Ja. Es ist unfassbar. Irgendwann heute Nacht, um drei oder vier Uhr, ist der Schock langsam ins Hirn gekrochen, ganz langsam. Und ist seither nicht mehr gewichen. Donald Trump wird der 45. Präsident der Vereinigten Staaten. Das war erst ein Witz. Dann Furcht. Jetzt ist es Gewissheit. Postfaktisch war der Wahlkampf, jetzt wird das Postfaktische Regierungspolitik der noch immer mächtigsten Nation der Welt. Na schönen Dank auch, Dunkelamerika.
Nee, wir haben nicht damit gerechnet. Hat doch der Nate Silver, der Demoskopen-Guru, eigentlich gesagt, dass das alles sehr unwahrscheinlich ist. "Der Brexit war ganz was anderes", hat mir noch vor ein paar Tagen ein Freund gesagt, ein Politikprofessor. Und jetzt? Haben's die Demoskopen vergeigt, weil sie das Bauchgefühl, die Stimmung, eben doch nicht begriffen haben. Und vor der Grundschule, in der deutschen Eiseskälte, stehen Eltern, schütteln die Köpfe und sagen: "Wahnsinn, oder?"
Schon.

Wahnsinn. Da gewinnt ein nachgewiesen wirklichkeitsbefreiter Frauenfeind klar und deutlich und schnörkellos das Weiße Haus. Das ist irre. Wenn man über den Untergang des Abendlandes, das Ende des Westens as we know it oder das Ende der Aufklärung und des Rationalismus philosophieren will, dann ist jetzt ein guter Zeitpunkt.
Wahnsinn auch, Hillary Clintons Drama. Sie war immer klüger, besser, politischer als Bill. Dann opfert sie ihm ihre Karriere. Zur Belohnung düpiert er sie mit seinen Vögeleien. Sie beißt die Zähne zusammen, macht weiter, steht zu ihm, scheitert an dem Jungspund Barack Obama mit seiner Hoffnungs-Sause und dann an dem Testosteronisten Trump – "I can grab them by ..." Dass dieser Typ über sie, über Hillary, am Ende obsiegt, ist den eigenen Töchtern daheim schwer zu vermitteln.
Schluss mit lustig
Wahnsinn aber auch, und hier wird es vielleicht für uns in unseren wohligen Jobs relevant, was das politisch bedeutet: Offensichtlich blicken wir, die liberalen Eliten, es schlicht nicht mehr. Brexit? Ach, was. Trump? Ach, was. Le Pen? AfD? Der Siegeszug der Populisten zeigt, dass sich die politische Tektonik verschoben hat, ohne dass wir es mitgekriegt oder auch nur um Ansatz begriffen hätten. Die Liberalen gucken und staunen, während sich unter ihnen die Massen verschieben. Was das heißt? Dass Zeiten anstehen, in denen liberale Werte verteidigt werden müssen, nicht abstrakt, sondern sehr konkret, sehr vor Ort, vor allem in der Auseinandersetzung mit denen, die sich unverstanden fühlen. In Dresden. In Köln. Wo auch immer.

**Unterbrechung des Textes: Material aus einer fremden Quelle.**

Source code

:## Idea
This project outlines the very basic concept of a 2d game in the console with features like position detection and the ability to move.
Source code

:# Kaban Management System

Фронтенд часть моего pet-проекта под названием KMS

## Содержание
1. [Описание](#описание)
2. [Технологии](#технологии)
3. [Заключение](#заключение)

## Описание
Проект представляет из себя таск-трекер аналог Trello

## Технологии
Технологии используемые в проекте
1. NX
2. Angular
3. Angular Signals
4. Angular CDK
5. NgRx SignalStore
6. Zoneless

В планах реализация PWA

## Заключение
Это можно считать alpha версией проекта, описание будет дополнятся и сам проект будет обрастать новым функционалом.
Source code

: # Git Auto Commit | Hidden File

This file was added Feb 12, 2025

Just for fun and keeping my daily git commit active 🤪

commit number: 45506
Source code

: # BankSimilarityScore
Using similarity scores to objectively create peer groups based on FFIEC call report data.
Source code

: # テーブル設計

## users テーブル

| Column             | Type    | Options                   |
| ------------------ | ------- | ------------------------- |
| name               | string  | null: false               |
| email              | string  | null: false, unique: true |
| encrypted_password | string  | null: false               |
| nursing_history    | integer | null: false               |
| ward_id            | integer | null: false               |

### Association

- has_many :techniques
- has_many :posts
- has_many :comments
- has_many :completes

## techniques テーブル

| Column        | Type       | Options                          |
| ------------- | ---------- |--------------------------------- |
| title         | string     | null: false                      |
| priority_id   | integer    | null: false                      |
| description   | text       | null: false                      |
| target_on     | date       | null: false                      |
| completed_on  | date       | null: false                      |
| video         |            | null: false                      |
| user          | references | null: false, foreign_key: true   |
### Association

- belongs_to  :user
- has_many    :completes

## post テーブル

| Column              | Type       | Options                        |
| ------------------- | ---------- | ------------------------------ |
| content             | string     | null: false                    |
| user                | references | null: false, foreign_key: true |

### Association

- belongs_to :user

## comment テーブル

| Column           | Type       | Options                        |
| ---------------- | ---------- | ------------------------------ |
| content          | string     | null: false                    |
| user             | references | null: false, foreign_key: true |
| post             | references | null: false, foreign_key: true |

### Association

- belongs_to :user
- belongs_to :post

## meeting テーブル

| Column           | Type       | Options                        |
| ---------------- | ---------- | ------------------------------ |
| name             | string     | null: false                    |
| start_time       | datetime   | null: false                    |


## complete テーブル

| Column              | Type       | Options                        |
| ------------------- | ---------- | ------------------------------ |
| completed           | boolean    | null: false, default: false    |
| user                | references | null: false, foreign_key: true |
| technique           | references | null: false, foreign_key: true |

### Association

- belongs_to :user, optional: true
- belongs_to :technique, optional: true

Trumps Sieg bedeutet, dass jetzt Schluss ist mit lustig. Die Demokratie hat diesen Irrsinn offenbart. Und dieser Irrsinn muss jetzt demokratisch gestellt, gejagt, entblößt werden – mit allem, was eine demokratische Gesellschaft hergibt. Liberale aller Länder, packt's an. Let's make democracy great again. Alles andere wäre: gefährlich.